MapReduce system typically consist of three operations or steps:

  1. Map: Each node in the distributed system owns a subset of data locally, which are possibly messy. Each data will be associated with a key-value pair, with the key being the unique identifier of the data, and the value is the actual data. A map function is applied to the data independently based on the keys and in parallel, producing an intermediate key-value pairs as output.

  2. Shuffle: The intermediate key-value pairs are partitioned based on their keys and distributed across the cluster. This will make the data with a particular key all contained within the same node.

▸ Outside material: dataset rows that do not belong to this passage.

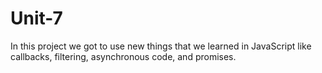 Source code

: # Unit-7
In this project we got to use new things that we learned in JavaScript like callbacks, filtering, asynchronous code, and promises.
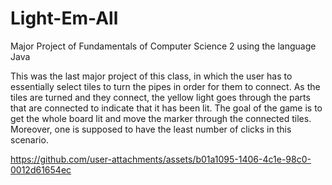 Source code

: # Light-Em-All
Major Project of Fundamentals of Computer Science 2 using the language Java

This was the last major project of this class, in which the user has to essentially select tiles to turn the pipes in order for them to connect. As the tiles are turned and they connect, the yellow light goes through the parts that are connected to indicate that it has been lit. The goal of the game is to get the whole board lit and move the marker through the connected tiles. Moreover, one is supposed to have the least number of clicks in this scenario. 

https://github.com/user-attachments/assets/b01a1095-1406-4c1e-98c0-0012d61654ec


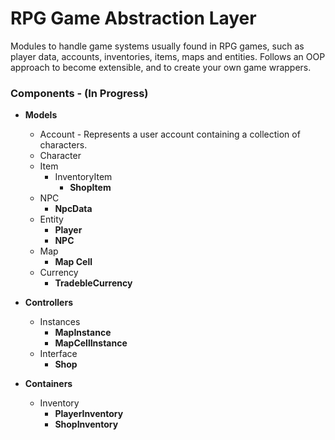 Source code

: # RPG Game Abstraction Layer
Modules to handle game systems usually found in RPG games, such as player data, accounts, inventories, items, maps and entities. Follows an OOP approach to become extensible, and to create your own game wrappers.

### Components - (In Progress)
 - **Models**
	 - Account - Represents a user account containing a collection of characters.
	 - Character
	 - Item
		 - InventoryItem
			 - **ShopItem**
	 - NPC
       - **NpcData**
	 - Entity
		 - **Player**
		 - **NPC**
	 - Map
		 - **Map Cell**
	- Currency
		- **TradebleCurrency**
	

 - **Controllers**
	 - Instances
		 - **MapInstance**
		 - **MapCellInstance**
	- Interface
		- **Shop**
 - **Containers**
	 - Inventory
		 - **PlayerInventory**
		 - **ShopInventory**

  3. Reduce: The reduce function is applied to each unique key and its associated set of intermediate values. The reduce function aggregates, combines, or analyzes the intermediate values for each key and produces final output key-value pairs. The final output key-value pairs are collected and stored in the desired output location (or combined).

    MapReduce operations
    Source: https://datascientest.com/en/mapreduce-how-to-use-it-for-big-data

Benefits

  • Performance: As emphasized before, MapReduce operation is done in parallel, dedicated to handle large data datasets and complex computations.
  • Scalability: Allows for horizontal scale, increasing more machines to enhance the parallel processing.
  • Fault Tolerance: Classic benefits of distributed system, when a node fails during processing, we can redistribute the work to other available nodes, ensuring fault tolerance and continuous execution.